Market Review - August 5, 2024

Market Review - August 5, 2024

Even as the Fed held policy steady at its July meeting but suggested that rate cuts will soon come, financial markets have suddenly become worried that the economy is faltering. Whether the central bank is falling behind the curve is certainly a matter of concern, and some folks may have preferred to see the Fed make a move last week rather than wait. While it's likely too soon to have grave concerns, market reactions last week simply reinforced the idea that getting inflation back down to 2% was likely to be a less-than-smooth process, even if it mostly has been so far.

Given the difficult housing climate, the 4.8% increase in the National Association of Realtors Pending Home Sales Index for June was a bit of a surprise. Existing home prices hit a record high last month and mortgage rates were little better than they were in May, but the number of homes for sale has been improving, so perhaps some potential homebuyers saw it as their best chance to jump into the market.
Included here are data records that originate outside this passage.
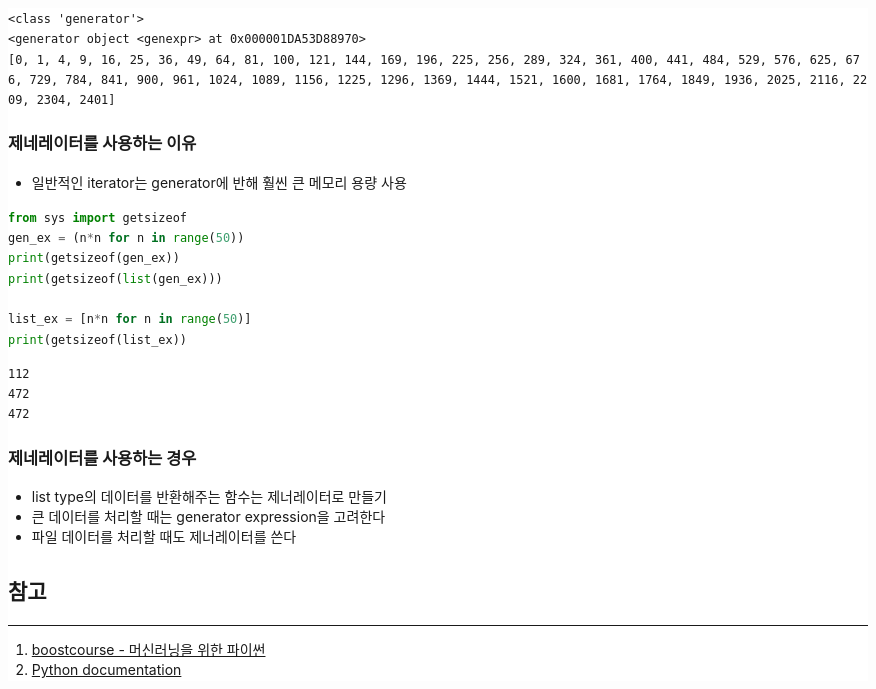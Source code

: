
 ```
<class 'generator'>
<generator object <genexpr> at 0x000001DA53D88970>
[0, 1, 4, 9, 16, 25, 36, 49, 64, 81, 100, 121, 144, 169, 196, 225, 256, 289, 324, 361, 400, 441, 484, 529, 576, 625, 676, 729, 784, 841, 900, 961, 1024, 1089, 1156, 1225, 1296, 1369, 1444, 1521, 1600, 1681, 1764, 1849, 1936, 2025, 2116, 2209, 2304, 2401]
```



### 제네레이터를 사용하는 이유

* 일반적인 iterator는 generator에 반해 훨씬 큰 메모리 용량 사용

```python
from sys import getsizeof
gen_ex = (n*n for n in range(50))
print(getsizeof(gen_ex))
print(getsizeof(list(gen_ex)))

list_ex = [n*n for n in range(50)]
print(getsizeof(list_ex))
```

```
112
472
472
```



### 제네레이터를 사용하는 경우

* list type의 데이터를 반환해주는 함수는 제너레이터로 만들기
* 큰 데이터를 처리할 때는 generator expression을 고려한다
* 파일 데이터를 처리할 때도 제너레이터를 쓴다

## 참고

---

1. [boostcourse - 머신러닝을 위한 파이썬](https://www.boostcourse.org/ai222)
2. [Python documentation](https://docs.python.org/3/)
Of course, it bears considering that not all signed contracts make it all the way to the closing table, so before you pencil in a sharp pickup in home sales for July or August (reports due later this month and in September, respectively) it is likely that the size of the bump may be more muted than the June PHSI would suggest. Still, with the sluggish pace of existing home sales this spring, any pickup in activity would be welcome.

Given how financial markets reacted to both the Fed and the spate of softer data this week, we'll likely see a pickup in mortgage applications next week and perhaps beyond. This wasn't the case in the latest available week, though, as the Mortgage Bankers Association reported a 3.9% decline in requests for mortgage credit in the week ending July 26. Applications for loans to purchase houses slipped by 1.5% for the week, while those to refinance existing loans slumped 7.2%. If late-week mortgage rates decline hold for a bit, we'd expect to see at least some pickup in refinance activity, even as mortgage rates will remain high.
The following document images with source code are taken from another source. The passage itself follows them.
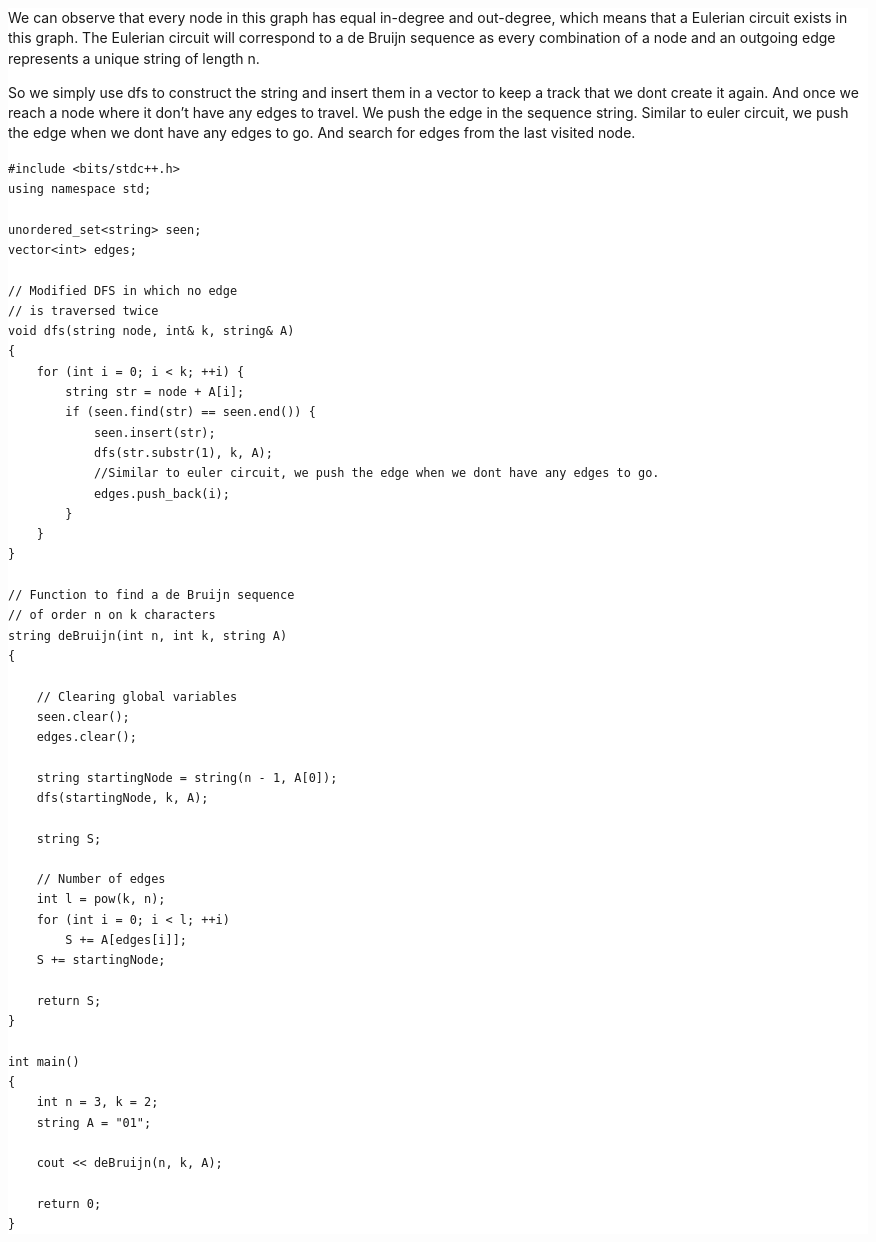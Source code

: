 We can observe that every node in this graph has equal in-degree and out-degree, which means that a Eulerian circuit exists in this graph. The Eulerian circuit will correspond to a de Bruijn sequence as every combination of a node and an outgoing edge represents a unique string of length n.



So we simply use dfs to construct the string and insert them in a vector to keep a track that we dont create it again. And once we reach a node where it don’t have any edges to travel. We push the edge in the sequence string. Similar to euler circuit, we push the edge when we dont have any edges to go. And search for edges from the last visited node.

```
#include <bits/stdc++.h> 
using namespace std; 
  
unordered_set<string> seen; 
vector<int> edges; 
  
// Modified DFS in which no edge 
// is traversed twice 
void dfs(string node, int& k, string& A) 
{ 
    for (int i = 0; i < k; ++i) { 
        string str = node + A[i]; 
        if (seen.find(str) == seen.end()) { 
            seen.insert(str); 
            dfs(str.substr(1), k, A); 
            //Similar to euler circuit, we push the edge when we dont have any edges to go.
            edges.push_back(i); 
        } 
    } 
} 
  
// Function to find a de Bruijn sequence 
// of order n on k characters 
string deBruijn(int n, int k, string A) 
{ 
  
    // Clearing global variables 
    seen.clear(); 
    edges.clear(); 
  
    string startingNode = string(n - 1, A[0]); 
    dfs(startingNode, k, A); 
  
    string S; 
  
    // Number of edges 
    int l = pow(k, n); 
    for (int i = 0; i < l; ++i) 
        S += A[edges[i]]; 
    S += startingNode; 
  
    return S; 
} 
  
int main() 
{ 
    int n = 3, k = 2; 
    string A = "01"; 
  
    cout << deBruijn(n, k, A); 
  
    return 0; 
} 
```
You wouldn't know it from the reactions of investors last week, though, as they stamped out of stocks and into bonds, Major stock indexes slumped hard and oil prices retreated on what was said to be a diminished outlook for demand. Bonds benefited, and the influential yield on the 10-year Treasury moved down from about 4.12% before the close of the Fed meeting to about 3.80% by late Friday. While the entirety of the decline seems unlikely to hold, a fair bit of it should, and that will help mortgage rates to drop this week significantly. As they are already at better than five-month lows, this will likely garner some headlines and excitement... even as rates will still be in the mid-sixes for a conforming 30-year FRM. There's a light slate of fresh economic data out this week, so investors will have time to consider the current situation more deeply and thoroughly.

All this as a backdrop, we think there's a good likelihood of a 17-22 basis point or so decline in the average offered rate for a conforming 30-year fixed-rate mortgage as reported by Freddie Mac Thursday, with average rates falling into the low-mid 6.5% range. If they make it below 6.6% -- and there's a good chance they will -- the headlines will read "lowest mortgage rates in almost 16 months."